- Your task
From the data below, repeat exactly the lines from the line with "menneskelige Personlighed." to the line with "Fordringer og sine", both included.

- Dataset extract
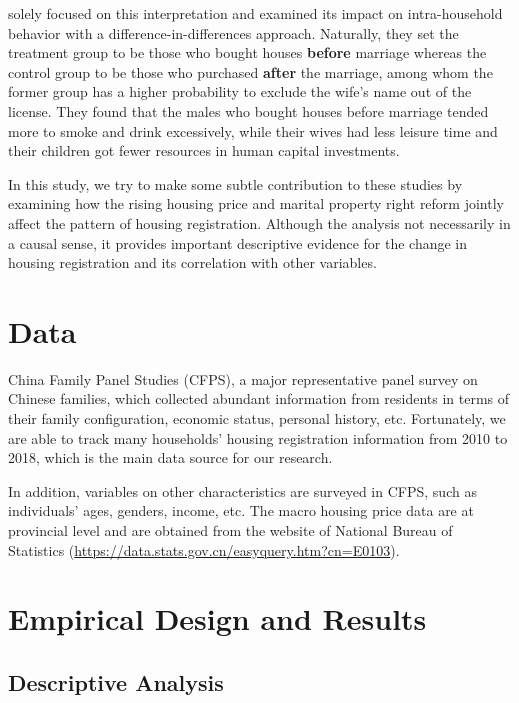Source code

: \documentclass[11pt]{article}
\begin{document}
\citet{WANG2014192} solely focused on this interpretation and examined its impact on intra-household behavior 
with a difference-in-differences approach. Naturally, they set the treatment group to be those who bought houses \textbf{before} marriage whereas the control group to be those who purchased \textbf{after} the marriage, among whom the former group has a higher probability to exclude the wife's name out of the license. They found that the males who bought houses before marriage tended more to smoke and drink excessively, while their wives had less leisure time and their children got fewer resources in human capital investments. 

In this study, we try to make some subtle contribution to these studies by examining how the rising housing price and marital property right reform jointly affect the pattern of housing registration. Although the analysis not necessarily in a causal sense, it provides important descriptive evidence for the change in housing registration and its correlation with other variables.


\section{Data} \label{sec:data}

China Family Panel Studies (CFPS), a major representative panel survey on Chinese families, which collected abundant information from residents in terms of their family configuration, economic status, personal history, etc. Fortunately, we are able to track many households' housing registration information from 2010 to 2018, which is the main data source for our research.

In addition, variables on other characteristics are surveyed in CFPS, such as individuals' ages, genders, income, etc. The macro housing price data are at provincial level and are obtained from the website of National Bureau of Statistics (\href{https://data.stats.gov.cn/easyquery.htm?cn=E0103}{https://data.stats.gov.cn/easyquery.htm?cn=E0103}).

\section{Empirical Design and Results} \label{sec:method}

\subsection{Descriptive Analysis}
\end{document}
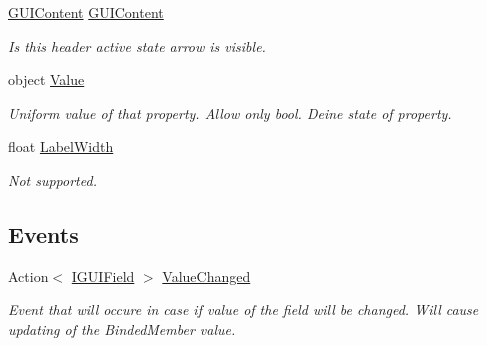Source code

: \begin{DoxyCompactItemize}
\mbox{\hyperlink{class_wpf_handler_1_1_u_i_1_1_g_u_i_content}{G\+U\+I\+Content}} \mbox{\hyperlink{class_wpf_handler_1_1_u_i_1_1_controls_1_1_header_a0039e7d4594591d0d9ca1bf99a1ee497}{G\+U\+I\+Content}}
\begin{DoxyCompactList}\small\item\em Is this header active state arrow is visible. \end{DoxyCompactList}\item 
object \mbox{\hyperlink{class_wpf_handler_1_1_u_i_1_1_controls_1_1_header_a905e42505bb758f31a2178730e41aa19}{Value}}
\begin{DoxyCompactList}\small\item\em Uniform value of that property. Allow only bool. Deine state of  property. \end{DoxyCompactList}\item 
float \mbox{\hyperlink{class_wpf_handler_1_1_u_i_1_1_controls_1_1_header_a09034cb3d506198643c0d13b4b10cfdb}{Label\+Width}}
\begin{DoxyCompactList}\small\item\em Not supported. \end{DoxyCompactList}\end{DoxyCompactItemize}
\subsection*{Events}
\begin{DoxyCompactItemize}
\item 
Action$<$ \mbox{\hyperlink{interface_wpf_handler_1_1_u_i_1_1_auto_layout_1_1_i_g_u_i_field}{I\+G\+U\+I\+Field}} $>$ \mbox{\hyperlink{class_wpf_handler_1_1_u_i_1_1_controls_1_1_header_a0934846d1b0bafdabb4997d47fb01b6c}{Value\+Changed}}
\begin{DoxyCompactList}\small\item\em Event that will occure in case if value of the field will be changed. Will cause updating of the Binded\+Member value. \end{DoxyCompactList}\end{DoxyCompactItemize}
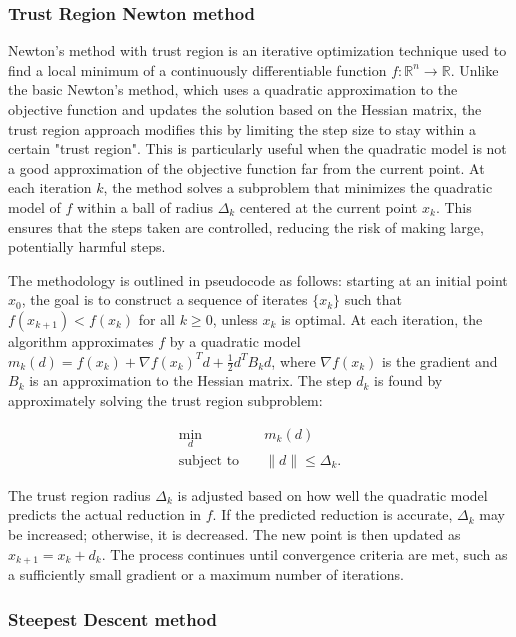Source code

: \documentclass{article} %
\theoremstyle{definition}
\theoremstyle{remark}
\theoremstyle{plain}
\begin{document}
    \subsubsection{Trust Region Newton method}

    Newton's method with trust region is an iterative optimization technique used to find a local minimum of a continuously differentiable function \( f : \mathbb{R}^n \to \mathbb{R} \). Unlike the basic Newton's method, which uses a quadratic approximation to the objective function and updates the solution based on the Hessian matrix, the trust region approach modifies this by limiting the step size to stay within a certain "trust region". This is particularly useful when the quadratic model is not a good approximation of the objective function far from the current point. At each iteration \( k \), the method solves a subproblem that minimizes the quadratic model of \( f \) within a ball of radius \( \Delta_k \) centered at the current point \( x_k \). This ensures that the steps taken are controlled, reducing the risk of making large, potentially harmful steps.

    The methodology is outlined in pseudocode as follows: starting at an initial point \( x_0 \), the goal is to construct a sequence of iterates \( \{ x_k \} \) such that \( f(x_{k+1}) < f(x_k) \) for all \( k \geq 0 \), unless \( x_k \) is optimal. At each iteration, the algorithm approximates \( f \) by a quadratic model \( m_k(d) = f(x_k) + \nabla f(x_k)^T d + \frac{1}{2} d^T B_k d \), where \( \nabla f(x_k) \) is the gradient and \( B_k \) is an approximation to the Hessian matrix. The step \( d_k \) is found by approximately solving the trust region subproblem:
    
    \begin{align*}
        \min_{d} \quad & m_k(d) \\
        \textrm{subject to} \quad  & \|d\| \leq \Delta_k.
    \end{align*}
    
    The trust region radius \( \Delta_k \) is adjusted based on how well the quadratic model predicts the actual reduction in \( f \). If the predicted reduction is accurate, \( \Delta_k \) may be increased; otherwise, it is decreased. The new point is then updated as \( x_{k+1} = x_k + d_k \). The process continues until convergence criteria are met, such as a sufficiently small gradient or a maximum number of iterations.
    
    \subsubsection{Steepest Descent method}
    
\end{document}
--
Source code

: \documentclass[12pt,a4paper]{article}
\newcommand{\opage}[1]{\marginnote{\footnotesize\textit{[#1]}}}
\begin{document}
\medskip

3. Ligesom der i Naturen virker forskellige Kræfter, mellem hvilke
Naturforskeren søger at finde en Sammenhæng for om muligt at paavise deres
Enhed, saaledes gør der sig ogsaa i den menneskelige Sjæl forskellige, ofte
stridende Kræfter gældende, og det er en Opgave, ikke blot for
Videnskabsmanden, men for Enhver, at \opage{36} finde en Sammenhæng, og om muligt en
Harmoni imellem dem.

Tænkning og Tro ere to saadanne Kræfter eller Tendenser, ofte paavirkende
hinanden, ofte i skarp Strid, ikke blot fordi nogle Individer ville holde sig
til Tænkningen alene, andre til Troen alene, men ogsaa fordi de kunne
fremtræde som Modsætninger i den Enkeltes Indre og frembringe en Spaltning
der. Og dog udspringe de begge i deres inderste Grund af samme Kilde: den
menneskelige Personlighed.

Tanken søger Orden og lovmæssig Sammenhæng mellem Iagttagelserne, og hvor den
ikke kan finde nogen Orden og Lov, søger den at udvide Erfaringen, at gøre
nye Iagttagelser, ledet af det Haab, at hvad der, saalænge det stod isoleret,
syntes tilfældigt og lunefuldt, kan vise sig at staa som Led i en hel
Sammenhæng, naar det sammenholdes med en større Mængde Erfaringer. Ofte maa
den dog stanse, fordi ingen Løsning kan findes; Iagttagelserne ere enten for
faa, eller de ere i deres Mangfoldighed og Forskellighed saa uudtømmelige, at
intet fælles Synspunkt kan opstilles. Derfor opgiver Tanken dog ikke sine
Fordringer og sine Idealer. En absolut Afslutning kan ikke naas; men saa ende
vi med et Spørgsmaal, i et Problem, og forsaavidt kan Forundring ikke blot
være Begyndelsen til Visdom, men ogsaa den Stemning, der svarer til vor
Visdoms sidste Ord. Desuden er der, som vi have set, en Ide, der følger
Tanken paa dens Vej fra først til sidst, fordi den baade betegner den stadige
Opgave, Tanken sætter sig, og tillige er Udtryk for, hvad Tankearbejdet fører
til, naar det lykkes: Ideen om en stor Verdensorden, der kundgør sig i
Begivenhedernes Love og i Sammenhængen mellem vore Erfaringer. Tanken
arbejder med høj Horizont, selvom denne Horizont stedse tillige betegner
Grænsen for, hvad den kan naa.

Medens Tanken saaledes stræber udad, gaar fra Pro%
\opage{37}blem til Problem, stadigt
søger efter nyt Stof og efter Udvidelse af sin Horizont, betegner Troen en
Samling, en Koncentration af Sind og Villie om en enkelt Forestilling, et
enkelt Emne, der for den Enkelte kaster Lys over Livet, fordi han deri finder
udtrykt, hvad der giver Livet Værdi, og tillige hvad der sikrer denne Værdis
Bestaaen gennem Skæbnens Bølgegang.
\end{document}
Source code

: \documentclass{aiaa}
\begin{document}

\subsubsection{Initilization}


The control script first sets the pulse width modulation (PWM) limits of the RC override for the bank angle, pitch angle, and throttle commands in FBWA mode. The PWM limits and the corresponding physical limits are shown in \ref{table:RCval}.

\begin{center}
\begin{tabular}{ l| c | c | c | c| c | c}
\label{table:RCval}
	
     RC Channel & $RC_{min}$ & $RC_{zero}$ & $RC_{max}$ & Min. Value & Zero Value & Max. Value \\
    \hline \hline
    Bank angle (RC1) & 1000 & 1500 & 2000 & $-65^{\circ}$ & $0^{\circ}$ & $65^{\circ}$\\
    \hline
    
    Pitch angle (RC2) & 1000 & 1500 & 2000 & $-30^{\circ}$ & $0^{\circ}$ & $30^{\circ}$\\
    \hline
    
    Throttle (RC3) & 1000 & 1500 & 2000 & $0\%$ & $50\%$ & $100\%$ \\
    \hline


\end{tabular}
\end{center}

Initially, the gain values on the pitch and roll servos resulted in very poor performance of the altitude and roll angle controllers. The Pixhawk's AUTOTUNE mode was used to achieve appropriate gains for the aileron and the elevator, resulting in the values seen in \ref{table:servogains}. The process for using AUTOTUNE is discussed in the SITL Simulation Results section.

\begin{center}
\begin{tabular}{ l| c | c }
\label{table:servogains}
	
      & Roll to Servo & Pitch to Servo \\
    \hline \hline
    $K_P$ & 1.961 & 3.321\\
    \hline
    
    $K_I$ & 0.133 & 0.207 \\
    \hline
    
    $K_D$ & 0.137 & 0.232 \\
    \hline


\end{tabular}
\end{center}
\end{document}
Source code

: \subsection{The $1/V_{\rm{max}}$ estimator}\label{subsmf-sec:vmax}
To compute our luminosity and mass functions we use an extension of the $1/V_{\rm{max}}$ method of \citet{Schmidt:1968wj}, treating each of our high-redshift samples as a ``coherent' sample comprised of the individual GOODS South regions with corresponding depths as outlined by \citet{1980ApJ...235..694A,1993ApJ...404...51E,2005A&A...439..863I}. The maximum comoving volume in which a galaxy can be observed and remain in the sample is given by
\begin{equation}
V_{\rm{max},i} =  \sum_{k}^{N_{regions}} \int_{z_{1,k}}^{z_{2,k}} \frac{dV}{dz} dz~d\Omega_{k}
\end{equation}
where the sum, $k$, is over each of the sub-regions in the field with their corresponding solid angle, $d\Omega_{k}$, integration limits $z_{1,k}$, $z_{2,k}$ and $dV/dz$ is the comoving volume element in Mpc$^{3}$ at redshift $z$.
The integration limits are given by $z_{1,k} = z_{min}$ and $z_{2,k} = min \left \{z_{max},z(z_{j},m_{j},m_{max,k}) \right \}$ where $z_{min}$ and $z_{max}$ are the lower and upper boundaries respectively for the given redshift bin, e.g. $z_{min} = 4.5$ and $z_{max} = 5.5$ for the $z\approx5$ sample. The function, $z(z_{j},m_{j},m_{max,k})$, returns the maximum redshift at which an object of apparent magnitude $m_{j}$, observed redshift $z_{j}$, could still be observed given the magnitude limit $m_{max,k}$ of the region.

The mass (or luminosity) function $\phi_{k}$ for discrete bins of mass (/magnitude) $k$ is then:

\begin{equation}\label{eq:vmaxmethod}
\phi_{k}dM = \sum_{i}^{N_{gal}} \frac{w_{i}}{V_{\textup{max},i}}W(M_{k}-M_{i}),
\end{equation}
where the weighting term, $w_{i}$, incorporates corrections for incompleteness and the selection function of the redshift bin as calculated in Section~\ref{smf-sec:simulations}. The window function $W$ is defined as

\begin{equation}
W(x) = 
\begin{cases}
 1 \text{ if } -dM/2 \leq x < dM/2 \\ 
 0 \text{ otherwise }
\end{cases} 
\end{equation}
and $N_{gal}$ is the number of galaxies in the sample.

- Exercise answer
menneskelige Personlighed.

Tanken søger Orden og lovmæssig Sammenhæng mellem Iagttagelserne, og hvor den
ikke kan finde nogen Orden og Lov, søger den at udvide Erfaringen, at gøre
nye Iagttagelser, ledet af det Haab, at hvad der, saalænge det stod isoleret,
syntes tilfældigt og lunefuldt, kan vise sig at staa som Led i en hel
Sammenhæng, naar det sammenholdes med en større Mængde Erfaringer. Ofte maa
den dog stanse, fordi ingen Løsning kan findes; Iagttagelserne ere enten for
faa, eller de ere i deres Mangfoldighed og Forskellighed saa uudtømmelige, at
intet fælles Synspunkt kan opstilles. Derfor opgiver Tanken dog ikke sine
Fordringer og sine Idealer. En absolut Afslutning kan ikke naas; men saa ende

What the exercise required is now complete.